Data to use.
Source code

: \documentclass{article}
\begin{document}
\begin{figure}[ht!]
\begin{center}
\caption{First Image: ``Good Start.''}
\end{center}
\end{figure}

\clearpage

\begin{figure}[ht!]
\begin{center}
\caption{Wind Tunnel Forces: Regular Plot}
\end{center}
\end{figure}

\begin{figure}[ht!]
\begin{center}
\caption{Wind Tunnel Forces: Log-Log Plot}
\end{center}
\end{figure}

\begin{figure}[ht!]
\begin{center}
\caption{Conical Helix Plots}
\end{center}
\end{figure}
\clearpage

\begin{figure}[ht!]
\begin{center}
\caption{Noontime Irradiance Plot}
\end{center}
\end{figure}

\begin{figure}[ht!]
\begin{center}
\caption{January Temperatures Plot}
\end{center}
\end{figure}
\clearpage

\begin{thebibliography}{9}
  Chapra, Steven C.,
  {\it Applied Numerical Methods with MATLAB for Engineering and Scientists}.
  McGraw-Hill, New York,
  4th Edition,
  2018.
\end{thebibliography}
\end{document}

Work request. Give back the lines of the data exactly as they are written, from the first line through the line containing "Tunnel Forces: Log-Log".

Task answer.
Source code

: \documentclass{article}
\begin{document}
\begin{figure}[ht!]
\begin{center}
\caption{First Image: ``Good Start.''}
\end{center}
\end{figure}

\clearpage

\begin{figure}[ht!]
\begin{center}
\caption{Wind Tunnel Forces: Regular Plot}
\end{center}
\end{figure}

\begin{figure}[ht!]
\begin{center}
\caption{Wind Tunnel Forces: Log-Log Plot}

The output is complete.